- _Work instructions_: Your reply should reproduce each line below exactly and carry none of the pictures.

[Stored data]
# # # # # # #

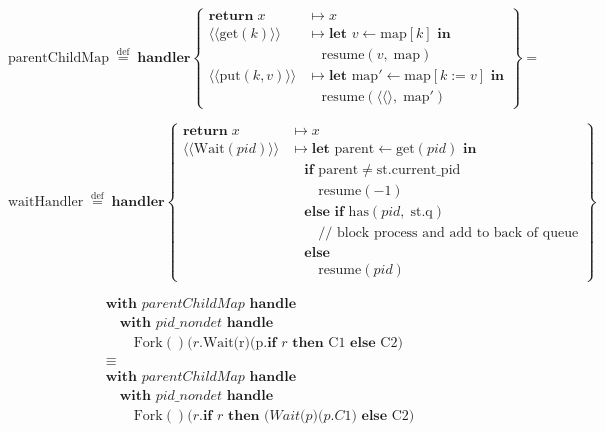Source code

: \documentclass[logo,bsc,singlespacing,parskip]{infthesis}
\begin{document}
\[
\mathrm{parentChildMap} \;\overset{\mathrm{def}}{=}\; \textbf{handler}
\left\{
\begin{array}{ll}
\mathbf{return}\; x 
  & \mapsto x \\[1ex]

\langle\!\langle \mathrm{get}(k) \rangle\!\rangle 
  & \mapsto \textbf{let } v \leftarrow \mathrm{map}[k] \textbf{ in} \\
  & \quad \mathrm{resume}(v,\; \mathrm{map}) \\[1ex]

\langle\!\langle \mathrm{put}(k, v) \rangle\!\rangle 
  & \mapsto \textbf{let } \mathrm{map'} \leftarrow \mathrm{map}[k := v] \textbf{ in} \\
  & \quad \mathrm{resume}(\langle\langle\rangle,\; \mathrm{map'})
\end{array}
\right\}
=\]


\[
\mathrm{waitHandler} \;\overset{\mathrm{def}}{=}\; \textbf{handler}
\left\{
\begin{array}{ll}
\mathbf{return}\; x 
  & \mapsto x \\[1ex]

\langle\!\langle \mathrm{Wait}(pid) \rangle\!\rangle 
  & \mapsto \textbf{let } \mathrm{parent} \leftarrow \mathrm{get}(pid) \textbf{ in} \\
  & \quad \textbf{if } \mathrm{parent} \neq \mathrm{st.current\_pid} \\ & \quad\quad  \mathrm{resume}(-1) \\[0.5ex]
  & \quad \textbf{else if } \mathrm{has}(pid,\; \mathrm{st.q})  \\
  & \quad\quad \text{// block process and add to back of queue} \\
  & \quad \textbf{else } \\ & \quad\quad \mathrm{resume}(pid)
\end{array}
\right\}
\]



\[
\begin{array}{l}
\textbf{with } \mathit{parentChildMap} \textbf{ handle } \\
\quad\textbf{with } \mathit{pid\_nondet} \textbf{ handle } \\
\quad\quad \text{Fork}()(r. \text{Wait(r)(p.} \textbf{if } r  \textbf{ then } \text{C1} \textbf{ else } \text{C2)} \\[5pt]
\equiv \\
\textbf{with } \mathit{parentChildMap} \textbf{ handle } \\
\quad\textbf{with } \mathit{pid\_nondet} \textbf{ handle } \\\quad\quad \text{Fork}()(r. \textbf{if } r 
\textbf{ then } (\textit{Wait(p)(p.C1)} \textbf{ else } \text{C2)} \\[5pt]

\end{array}
\]
\end{document}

# # # # # # #

- _Answer to this task_:
Source code

: \documentclass[logo,bsc,singlespacing,parskip]{infthesis}
\begin{document}
\[
\mathrm{parentChildMap} \;\overset{\mathrm{def}}{=}\; \textbf{handler}
\left\{
\begin{array}{ll}
\mathbf{return}\; x 
  & \mapsto x \\[1ex]

\langle\!\langle \mathrm{get}(k) \rangle\!\rangle 
  & \mapsto \textbf{let } v \leftarrow \mathrm{map}[k] \textbf{ in} \\
  & \quad \mathrm{resume}(v,\; \mathrm{map}) \\[1ex]

\langle\!\langle \mathrm{put}(k, v) \rangle\!\rangle 
  & \mapsto \textbf{let } \mathrm{map'} \leftarrow \mathrm{map}[k := v] \textbf{ in} \\
  & \quad \mathrm{resume}(\langle\langle\rangle,\; \mathrm{map'})
\end{array}
\right\}
=\]


\[
\mathrm{waitHandler} \;\overset{\mathrm{def}}{=}\; \textbf{handler}
\left\{
\begin{array}{ll}
\mathbf{return}\; x 
  & \mapsto x \\[1ex]

\langle\!\langle \mathrm{Wait}(pid) \rangle\!\rangle 
  & \mapsto \textbf{let } \mathrm{parent} \leftarrow \mathrm{get}(pid) \textbf{ in} \\
  & \quad \textbf{if } \mathrm{parent} \neq \mathrm{st.current\_pid} \\ & \quad\quad  \mathrm{resume}(-1) \\[0.5ex]
  & \quad \textbf{else if } \mathrm{has}(pid,\; \mathrm{st.q})  \\
  & \quad\quad \text{// block process and add to back of queue} \\
  & \quad \textbf{else } \\ & \quad\quad \mathrm{resume}(pid)
\end{array}
\right\}
\]



\[
\begin{array}{l}
\textbf{with } \mathit{parentChildMap} \textbf{ handle } \\
\quad\textbf{with } \mathit{pid\_nondet} \textbf{ handle } \\
\quad\quad \text{Fork}()(r. \text{Wait(r)(p.} \textbf{if } r  \textbf{ then } \text{C1} \textbf{ else } \text{C2)} \\[5pt]
\equiv \\
\textbf{with } \mathit{parentChildMap} \textbf{ handle } \\
\quad\textbf{with } \mathit{pid\_nondet} \textbf{ handle } \\\quad\quad \text{Fork}()(r. \textbf{if } r 
\textbf{ then } (\textit{Wait(p)(p.C1)} \textbf{ else } \text{C2)} \\[5pt]

\end{array}
\]
\end{document}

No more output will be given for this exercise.